Procter & Gamble was the first firm to copy Gardinol. It test-marketed Dreft detergent in hard-water towns in Ohio in 1933, boasting that its suds-making ability was unsurpassed by any soap. But the product was expensive, and by November, 1940, combined brands of detergents, according to Fortune magazine, occupied only a tiny space on the laundry shelf: 100 million pounds a year compared to 2.8 billion pounds of soaps.

Fortune concluded that the detergents “excite chemists more than they do housewives now, but they may mean a quiet revolution in the soap business.”

The revolution came during World War II. The industry took advantage of technology in the burgeoning petroleum field to find new ingredients to replace the relatively costly alcohol sulfates as the basis for detergents.

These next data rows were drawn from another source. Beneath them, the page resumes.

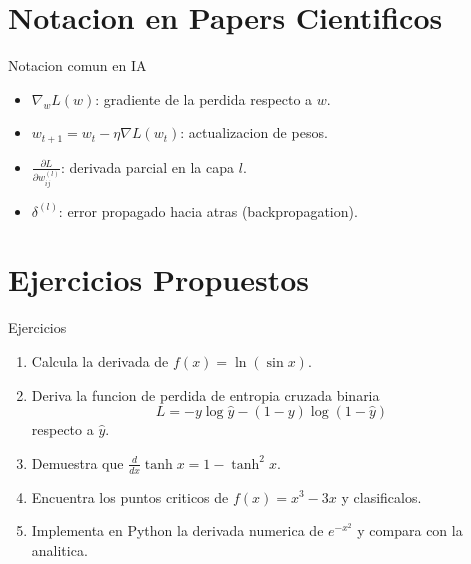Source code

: \documentclass[aspectratio=169, 10pt, xcolor=table]{beamer}
\begin{document}
\section{Notacion en Papers Cientificos}

\begin{frame}{Notacion comun en IA}
    \begin{itemize}
        \item $\nabla_w L(w)$: gradiente de la perdida respecto a $w$.
        \item $w_{t+1} = w_t - \eta \nabla L(w_t)$: actualizacion de pesos.
        \item $\frac{\partial L}{\partial w_{ij}^{(l)}}$: derivada parcial en la capa $l$.
        \item $\delta^{(l)}$: error propagado hacia atras (backpropagation).
    \end{itemize}
\end{frame}

\section{Ejercicios Propuestos}

\begin{frame}{Ejercicios}
    \begin{enumerate}
        \item Calcula la derivada de $f(x) = \ln(\sin x)$.
        \item Deriva la funcion de perdida de entropia cruzada binaria
        \[
        L = -y\log\hat{y} - (1-y)\log(1-\hat{y})
        \]
        respecto a $\hat{y}$.
        \item Demuestra que $\frac{d}{dx}\tanh x = 1 - \tanh^2 x$.
        \item Encuentra los puntos criticos de $f(x) = x^3 - 3x$ y clasificalos.
        \item Implementa en Python la derivada numerica de $e^{-x^2}$ y compara con la analitica.
    \end{enumerate}
\end{frame}

\end{document}
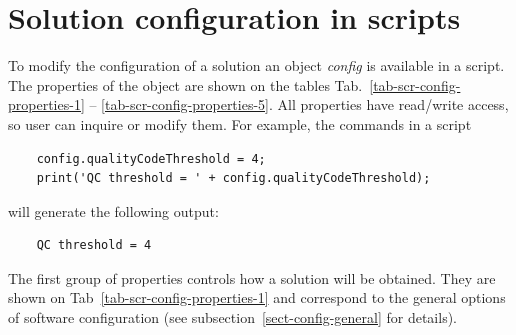 \documentclass [10pt,letterpaper]{report}
\begin{document}
%
%
%
%
\section{Solution configuration in scripts}
\label{section-scripting-config}
To modify the configuration of a solution an object {\sl config} is available
in a script. The properties of the object are shown on the tables
Tab.~\ref{tab-scr-config-properties-1} -- \ref{tab-scr-config-properties-5}.
All properties have read/write access, so user can inquire or modify them.
For example, the commands in a script
{\small\begin{verbatim}
    config.qualityCodeThreshold = 4;
    print('QC threshold = ' + config.qualityCodeThreshold);
\end{verbatim}}
\noindent
will generate the following output:
{\small\begin{verbatim}
    QC threshold = 4
\end{verbatim}}

The first group of properties controls how a solution will be obtained.
They are shown on Tab~\ref{tab-scr-config-properties-1} and correspond to
the general options of software configuration (see subsection~\ref{sect-config-general}
for details).
\end{document}
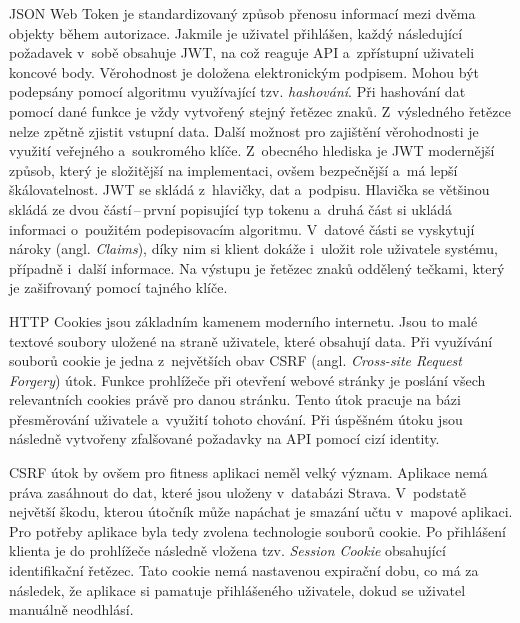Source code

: JSON Web Token je standardizovaný způsob přenosu informací mezi dvěma objekty během autorizace. Jakmile je uživatel přihlášen, každý následující požadavek v~sobě obsahuje JWT, na což reaguje API a~zpřístupní uživateli koncové body. Věrohodnost je doložena elektronickým podpisem. Mohou být podepsány pomocí algoritmu využívající tzv. \emph{hashování}. Při hashování dat pomocí dané funkce je vždy vytvořený stejný řetězec znaků. Z~výsledného řetězce nelze zpětně zjistit vstupní data. Další možnost pro zajištění věrohodnosti je využití veřejného a~soukromého klíče. Z~obecného hlediska je JWT modernější způsob, který je složitější na implementaci, ovšem bezpečnější a~má lepší škálovatelnost. JWT se skládá z~hlavičky, dat a~podpisu. Hlavička se většinou skládá ze dvou částí\,--\,první popisující typ tokenu a~druhá část si ukládá informaci o~použitém podepisovacím algoritmu. V~datové části se vyskytují nároky (angl. \emph{Claims}), díky nim si klient dokáže i~uložit role uživatele systému, případně i~další informace. Na výstupu je řetězec znaků oddělený tečkami, který je zašifrovaný pomocí tajného klíče. \cite{CookieVsJWT, JWT}

HTTP Cookies jsou základním kamenem moderního internetu. Jsou to malé textové soubory uložené na straně uživatele, které obsahují data. Při využívání souborů cookie je jedna z~největších obav CSRF (angl. \emph{Cross-site Request Forgery}) útok. Funkce prohlížeče při otevření webové stránky je poslání všech relevantních cookies právě pro danou stránku. Tento útok pracuje na bázi přesměrování uživatele a~využití tohoto chování. Při úspěšném útoku jsou následně vytvořeny zfalšované požadavky na API pomocí cizí identity. \cite{Cookies, CSRF}

CSRF útok by ovšem pro fitness aplikaci neměl velký význam. Aplikace nemá práva zasáhnout do dat, které jsou uloženy v~databázi Strava. V~podstatě největší škodu, kterou útočník může napáchat je smazání učtu v~mapové aplikaci. Pro potřeby aplikace byla tedy zvolena technologie souborů cookie. Po přihlášení klienta je do prohlížeče následně vložena tzv. \emph{Session Cookie} obsahující identifikační řetězec. Tato cookie nemá nastavenou expirační dobu, co má za následek, že aplikace si pamatuje přihlášeného uživatele, dokud se uživatel manuálně neodhlásí. 

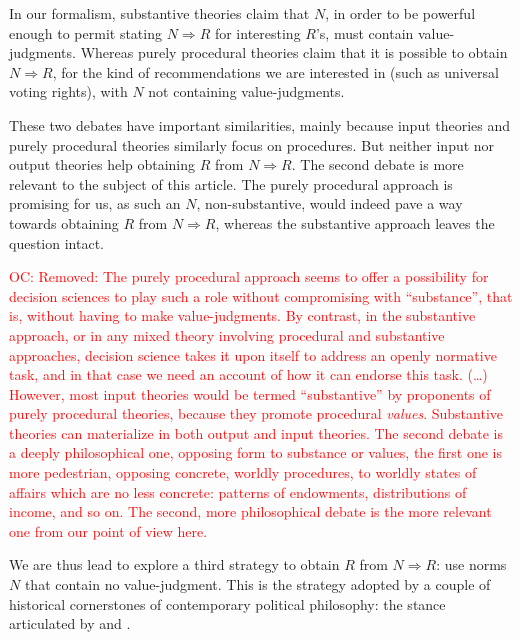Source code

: \documentclass[preprint, french, english, 11pt, authoryear]{elsarticle}%
\newcommand{\commentOC}[1]{\textcolor{red}{OC: #1}}
\begin{document}
In our formalism, substantive theories claim that $N$, in order to be powerful enough to permit stating $N ⇒ R$ for interesting $R$’s, must contain value-judgments. Whereas purely procedural theories claim that it is possible to obtain $N ⇒ R$, for the kind of recommendations we are interested in (such as universal voting rights), with $N$ not containing value-judgments. 

These two debates have important similarities, mainly because input theories and purely procedural theories similarly focus on procedures.  But neither input nor output theories help obtaining $R$ from $N ⇒ R$. The second debate is more relevant to the subject of this article. The purely procedural approach is promising for us, as such an $N$, non-substantive, would indeed pave a way towards obtaining $R$ from $N ⇒ R$, whereas the substantive approach leaves the question intact.

\commentOC{Removed: The purely procedural approach seems to offer a possibility for decision sciences to play such a role without compromising with ``substance'', that is, without having to make value-judgments. By contrast, in the substantive approach, or in any mixed theory involving procedural and substantive approaches, decision science takes it upon itself to address an openly normative task, and in that case we need an account of how it can endorse this task. (…) However, most input theories would be termed ``substantive'' by proponents of purely procedural theories, because they promote procedural \emph{values}. Substantive theories can materialize in both output and input theories. The second debate is a deeply philosophical one, opposing form to substance or values, the first one is more pedestrian, opposing concrete, worldly procedures, to worldly states of affairs which are no less concrete: patterns of endowments, distributions of income, and so on. The second, more philosophical debate is the more relevant one from our point of view here.}

We are thus lead to explore a third strategy to obtain $R$ from $N ⇒ R$: use norms $N$ that contain no value-judgment. This is the strategy adopted by a couple of historical cornerstones of contemporary political philosophy: the stance articulated by \cite{rawls_political_2005} and \cite{habermas_moralbewustsein_1983}.
\end{document}
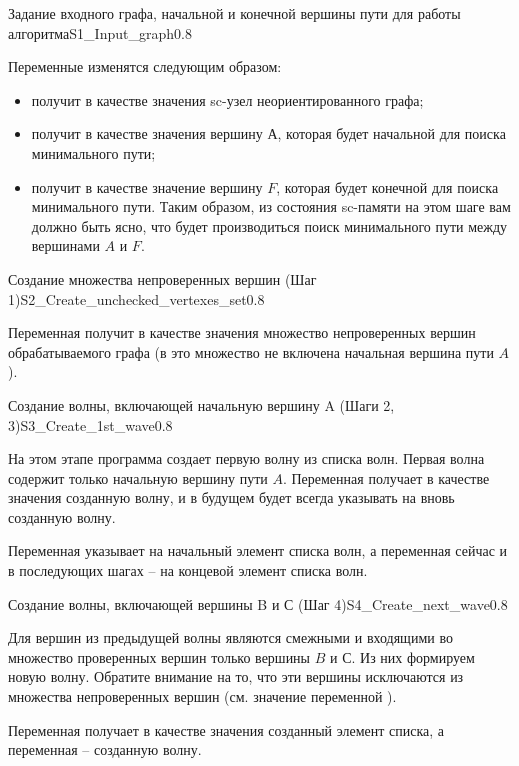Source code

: \begin{algostep}{Задание входного графа, начальной и конечной вершины
    пути для работы алгоритма}{S1_Input_graph}{0.8}
  
  Переменные изменятся следующим образом:

  \begin{itemize}
  \item {} получит в качестве значения sc-узел
    неориентированного графа;
  \item {} получит в качестве
    значения вершину А, которая будет начальной для поиска минимального
    пути;
  \item {} получит в качестве значение вершину $F$,
    которая будет конечной для поиска минимального пути.  Таким образом,
    из состояния sc-памяти на этом шаге вам должно быть ясно, что будет
    производиться поиск минимального пути между вершинами $A$ и $F$.
  \end{itemize}
\end{algostep}


\begin{algostep}{Создание множества непроверенных вершин (Шаг
    1)}{S2_Create_unchecked_vertexes_set}{0.8}

  Переменная  получит в качестве значения
  множество непроверенных вершин обрабатываемого графа (в это множество
  не включена начальная вершина пути $A$).
\end{algostep}


\begin{algostep}{Создание волны, включающей начальную вершину A (Шаги
    2, 3)}{S3_Create_1st_wave}{0.8}

  На этом этапе программа создает первую волну из списка волн. Первая
  волна содержит только начальную вершину пути $A$. Переменная
   получает в качестве значения созданную волну, и в
  будущем будет всегда указывать на вновь созданную волну.

  Переменная  указывает на начальный элемент
  списка волн, а переменная  сейчас и в
  последующих шагах – на концевой элемент списка волн.
\end{algostep}


\begin{algostep}{Создание волны, включающей вершины B и С (Шаг
    4)}{S4_Create_next_wave}{0.8}
  
  Для вершин из предыдущей волны являются смежными и входящими во
  множество проверенных вершин только вершины $B$ и $С$. Из них
  формируем новую волну. Обратите внимание на то, что эти вершины
  исключаются из множества непроверенных вершин (см. значение
  переменной ).

  Переменная  получает в качестве значения
  созданный элемент списка, а переменная  – созданную
  волну.
\end{algostep}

Specifically, the production of aviation fuel provided knowledge of byproducts that contributed to the development of washing powders using ABS (alkyl benzene sulfonate), which provided excellent cleansing at a price competitive with soaps. Also available after World War II was sodium tripolyphospate, a powerful remover of dirt from clothes.

In 1946 more Americans said goodby to soaps and hello to Procter & Gamble’s Tide. A year later, Lever Bros. introduced Breeze, and Colgate Palmolive came up with Fab in 1948.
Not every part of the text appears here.